Obviamente, a vinheta acima é apenas parte de um saboroso sonho. E digo obviamente porque quem conhece o marcador do golo, Gaston Lagaffe (nascido a 28 de Fevereiro de 1957, no n.º 985 do jornal "Spirou"), sabe que estamos, pura e simplesmente, perante o maior dos desastrados e que, sempre que entra num recinto desportivo, são maiores as probabilidades de um golo na própria baliza do que na baliza do adversário.

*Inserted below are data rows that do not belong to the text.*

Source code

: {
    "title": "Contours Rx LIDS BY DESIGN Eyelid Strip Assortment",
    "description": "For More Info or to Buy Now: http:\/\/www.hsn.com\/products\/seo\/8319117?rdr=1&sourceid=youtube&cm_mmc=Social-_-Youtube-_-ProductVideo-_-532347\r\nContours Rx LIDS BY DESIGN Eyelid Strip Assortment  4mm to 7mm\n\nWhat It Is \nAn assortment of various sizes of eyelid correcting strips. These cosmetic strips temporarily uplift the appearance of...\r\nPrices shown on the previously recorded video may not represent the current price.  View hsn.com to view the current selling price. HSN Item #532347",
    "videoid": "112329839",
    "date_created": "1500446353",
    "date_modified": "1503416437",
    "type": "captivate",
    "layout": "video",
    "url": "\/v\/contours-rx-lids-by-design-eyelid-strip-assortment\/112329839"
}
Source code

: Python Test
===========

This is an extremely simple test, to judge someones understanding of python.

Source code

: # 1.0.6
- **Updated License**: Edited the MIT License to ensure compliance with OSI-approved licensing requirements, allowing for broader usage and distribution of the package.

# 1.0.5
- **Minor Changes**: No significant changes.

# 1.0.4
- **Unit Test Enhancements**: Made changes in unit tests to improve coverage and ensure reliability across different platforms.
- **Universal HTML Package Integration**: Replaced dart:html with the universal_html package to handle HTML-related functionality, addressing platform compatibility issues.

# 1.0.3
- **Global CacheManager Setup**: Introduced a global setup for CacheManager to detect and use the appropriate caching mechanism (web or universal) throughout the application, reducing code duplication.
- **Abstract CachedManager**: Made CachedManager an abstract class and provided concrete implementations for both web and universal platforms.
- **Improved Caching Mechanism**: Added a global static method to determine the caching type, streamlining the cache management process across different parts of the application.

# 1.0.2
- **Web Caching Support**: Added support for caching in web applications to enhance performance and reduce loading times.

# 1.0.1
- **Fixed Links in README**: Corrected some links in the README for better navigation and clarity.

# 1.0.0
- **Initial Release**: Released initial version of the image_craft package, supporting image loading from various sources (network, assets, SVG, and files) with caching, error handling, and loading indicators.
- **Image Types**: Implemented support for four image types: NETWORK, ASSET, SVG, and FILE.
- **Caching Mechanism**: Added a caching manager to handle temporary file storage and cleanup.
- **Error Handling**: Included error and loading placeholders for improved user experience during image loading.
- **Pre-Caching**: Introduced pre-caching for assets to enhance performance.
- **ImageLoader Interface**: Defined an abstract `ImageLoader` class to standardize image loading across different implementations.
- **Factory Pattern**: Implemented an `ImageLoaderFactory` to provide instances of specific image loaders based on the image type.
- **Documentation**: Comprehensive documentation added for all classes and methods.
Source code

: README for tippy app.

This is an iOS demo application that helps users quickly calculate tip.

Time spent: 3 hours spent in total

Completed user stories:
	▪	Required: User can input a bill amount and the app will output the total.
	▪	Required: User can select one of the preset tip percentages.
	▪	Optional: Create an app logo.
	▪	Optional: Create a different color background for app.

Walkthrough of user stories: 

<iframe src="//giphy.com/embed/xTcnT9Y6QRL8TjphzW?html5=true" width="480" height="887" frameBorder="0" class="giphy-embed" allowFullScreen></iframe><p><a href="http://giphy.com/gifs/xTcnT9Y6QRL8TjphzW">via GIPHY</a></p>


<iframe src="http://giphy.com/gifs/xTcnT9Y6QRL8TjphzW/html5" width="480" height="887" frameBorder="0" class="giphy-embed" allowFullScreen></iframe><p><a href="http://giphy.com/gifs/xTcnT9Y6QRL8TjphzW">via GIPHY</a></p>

Nos pontapés que vou dando ocasionalmente na bola, julgo não ser tão desajeitado como este anti-herói, mas infelizmente não navego em águas tão longínquas das do Gaston Lagaffe, como tanto gostaria. É por isso que, desde miúdo, e tal como a personagem de Franquin, imagino-me a marcar golos aos adversários do meu clube, em posturas tão elegantes como impossíveis para os meus dotes físicos, tal qual as que Gaston fantasia na vinheta reproduzida.
De todos os meus sonhos futebolísticos, o maior, aquele que me persegue há uma vintena de anos, é o de marcar, vestido de azul e branco, em pleno Estádio da Luz. Tantas vezes sonhei com esse momento utópico, que detalhei os 90 minutos na minha cabeça, durante os momentos escuros e solitários da minha meninice, mesmo antes de adormecer, noites e noites a fio.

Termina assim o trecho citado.